EXERCISE OBJECTIVE
Could you write out, word for word, only the lines from the one containing "### controllerAs con vm" through the last line of the data below?
□ □ □ □ □
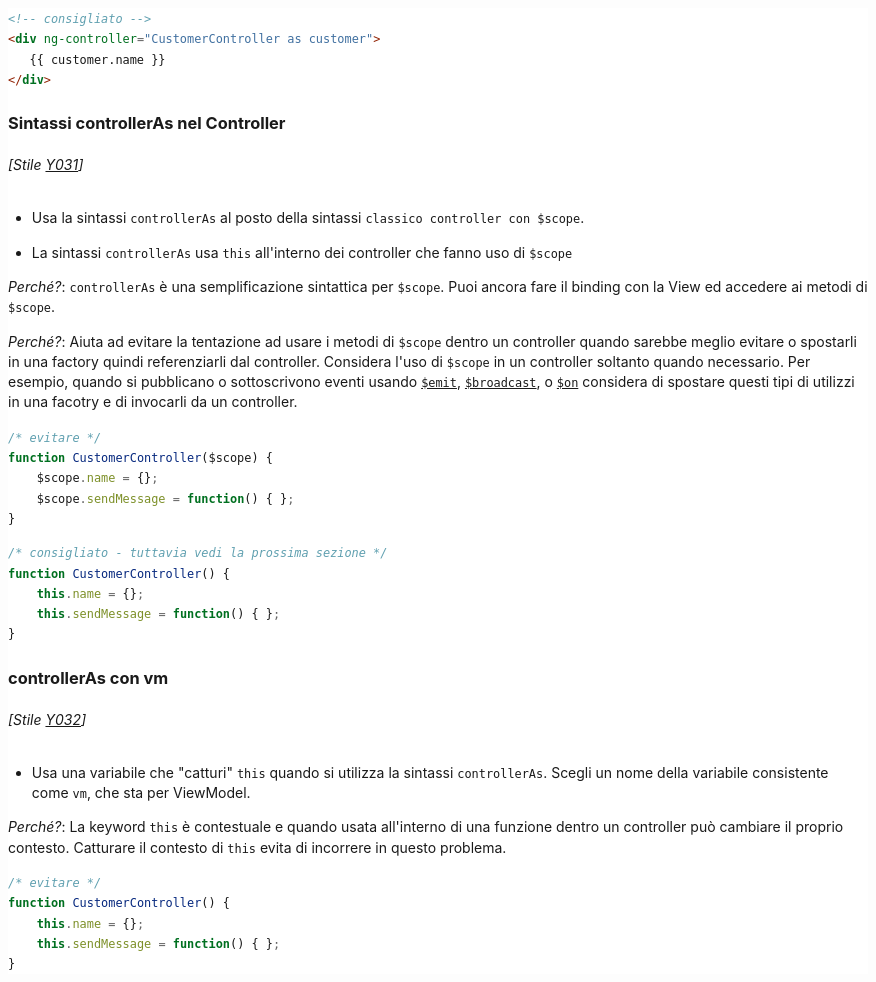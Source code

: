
   ```html
  <!-- consigliato -->
  <div ng-controller="CustomerController as customer">
     {{ customer.name }}
  </div>
  ```

### Sintassi controllerAs nel Controller
###### [Stile [Y031](#stile-y031)]

  - Usa la sintassi `controllerAs` al posto della sintassi `classico controller con $scope`.

  - La sintassi `controllerAs` usa `this` all'interno dei controller che fanno uso di `$scope`

  *Perché?*: `controllerAs` è una semplificazione sintattica per `$scope`. Puoi ancora fare il binding con la View ed accedere ai metodi di `$scope`.

  *Perché?*: Aiuta ad evitare la tentazione ad usare i metodi di `$scope` dentro un controller quando sarebbe meglio evitare o spostarli in una factory quindi referenziarli dal controller. Considera l'uso di `$scope` in un controller soltanto quando necessario. Per esempio, quando si pubblicano o sottoscrivono eventi usando [`$emit`](https://docs.angularjs.org/api/ng/type/$rootScope.Scope#$emit), [`$broadcast`](https://docs.angularjs.org/api/ng/type/$rootScope.Scope#$broadcast), o [`$on`](https://docs.angularjs.org/api/ng/type/$rootScope.Scope#$on) considera di spostare questi tipi di utilizzi in una facotry e di invocarli da un controller.

  ```javascript
  /* evitare */
  function CustomerController($scope) {
      $scope.name = {};
      $scope.sendMessage = function() { };
  }
  ```

  ```javascript
  /* consigliato - tuttavia vedi la prossima sezione */
  function CustomerController() {
      this.name = {};
      this.sendMessage = function() { };
  }
  ```

### controllerAs con vm
###### [Stile [Y032](#stile-y032)]

  - Usa una variabile che "catturi" `this` quando si utilizza la sintassi `controllerAs`. Scegli un nome della variabile consistente come `vm`, che sta per ViewModel.

  *Perché?*: La keyword `this` è contestuale e quando usata all'interno di una funzione dentro un controller può cambiare il proprio contesto. Catturare il contesto di `this` evita di incorrere in questo problema.

  ```javascript
  /* evitare */
  function CustomerController() {
      this.name = {};
      this.sendMessage = function() { };
  }
  ```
□ □ □ □ □
THE COMPLETED TASK
### controllerAs con vm
###### [Stile [Y032](#stile-y032)]

  - Usa una variabile che "catturi" `this` quando si utilizza la sintassi `controllerAs`. Scegli un nome della variabile consistente come `vm`, che sta per ViewModel.

  *Perché?*: La keyword `this` è contestuale e quando usata all'interno di una funzione dentro un controller può cambiare il proprio contesto. Catturare il contesto di `this` evita di incorrere in questo problema.

  ```javascript
  /* evitare */
  function CustomerController() {
      this.name = {};
      this.sendMessage = function() { };
  }
  ```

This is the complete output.